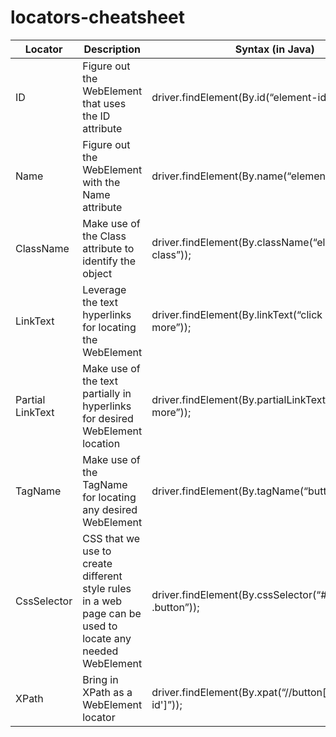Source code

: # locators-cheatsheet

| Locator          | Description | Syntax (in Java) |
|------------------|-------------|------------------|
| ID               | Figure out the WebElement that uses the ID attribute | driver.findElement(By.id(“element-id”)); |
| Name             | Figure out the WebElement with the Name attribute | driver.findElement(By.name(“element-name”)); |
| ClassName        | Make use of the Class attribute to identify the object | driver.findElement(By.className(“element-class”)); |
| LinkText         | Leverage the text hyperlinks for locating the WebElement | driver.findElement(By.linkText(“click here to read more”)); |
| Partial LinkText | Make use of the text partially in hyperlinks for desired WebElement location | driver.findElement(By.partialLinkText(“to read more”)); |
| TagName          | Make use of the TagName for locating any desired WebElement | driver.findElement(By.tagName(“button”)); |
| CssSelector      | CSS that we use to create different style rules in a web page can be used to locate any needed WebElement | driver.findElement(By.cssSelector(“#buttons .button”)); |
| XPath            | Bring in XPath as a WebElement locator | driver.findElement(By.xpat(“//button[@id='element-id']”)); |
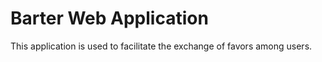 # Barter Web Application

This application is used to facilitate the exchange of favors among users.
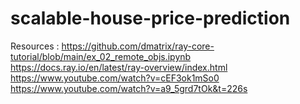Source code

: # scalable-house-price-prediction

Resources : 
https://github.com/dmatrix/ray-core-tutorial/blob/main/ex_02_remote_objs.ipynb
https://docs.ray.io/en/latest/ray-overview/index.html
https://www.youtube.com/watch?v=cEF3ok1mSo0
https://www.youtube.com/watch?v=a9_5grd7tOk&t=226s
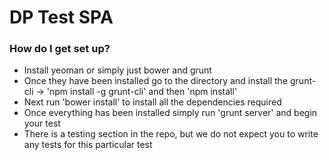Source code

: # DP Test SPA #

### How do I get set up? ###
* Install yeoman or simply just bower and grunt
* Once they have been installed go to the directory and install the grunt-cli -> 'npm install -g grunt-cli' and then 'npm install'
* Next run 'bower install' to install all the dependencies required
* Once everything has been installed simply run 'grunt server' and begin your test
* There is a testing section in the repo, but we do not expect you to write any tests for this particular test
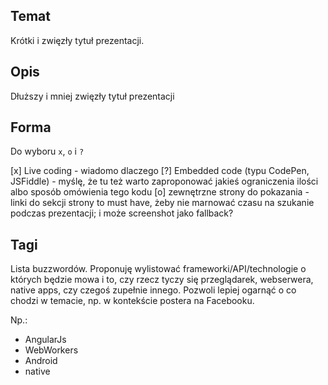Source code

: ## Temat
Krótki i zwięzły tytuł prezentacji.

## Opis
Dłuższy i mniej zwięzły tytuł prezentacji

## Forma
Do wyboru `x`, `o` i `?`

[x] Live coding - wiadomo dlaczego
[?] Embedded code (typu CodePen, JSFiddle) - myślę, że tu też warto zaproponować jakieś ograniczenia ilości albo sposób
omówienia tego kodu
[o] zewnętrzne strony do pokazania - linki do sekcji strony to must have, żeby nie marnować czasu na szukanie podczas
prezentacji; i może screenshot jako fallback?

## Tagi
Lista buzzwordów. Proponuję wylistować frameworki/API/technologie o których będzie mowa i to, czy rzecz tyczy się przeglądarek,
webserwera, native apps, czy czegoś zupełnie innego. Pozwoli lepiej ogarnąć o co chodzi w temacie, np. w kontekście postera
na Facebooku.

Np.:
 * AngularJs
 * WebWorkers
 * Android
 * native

........

What to do
Exactly as written, repeat the lines of the material above from the first through the line holding "of the TagName", with both ends in the copy and no pictures.

Your solution
Source code

: # locators-cheatsheet

| Locator          | Description | Syntax (in Java) |
|------------------|-------------|------------------|
| ID               | Figure out the WebElement that uses the ID attribute | driver.findElement(By.id(“element-id”)); |
| Name             | Figure out the WebElement with the Name attribute | driver.findElement(By.name(“element-name”)); |
| ClassName        | Make use of the Class attribute to identify the object | driver.findElement(By.className(“element-class”)); |
| LinkText         | Leverage the text hyperlinks for locating the WebElement | driver.findElement(By.linkText(“click here to read more”)); |
| Partial LinkText | Make use of the text partially in hyperlinks for desired WebElement location | driver.findElement(By.partialLinkText(“to read more”)); |
| TagName          | Make use of the TagName for locating any desired WebElement | driver.findElement(By.tagName(“button”)); |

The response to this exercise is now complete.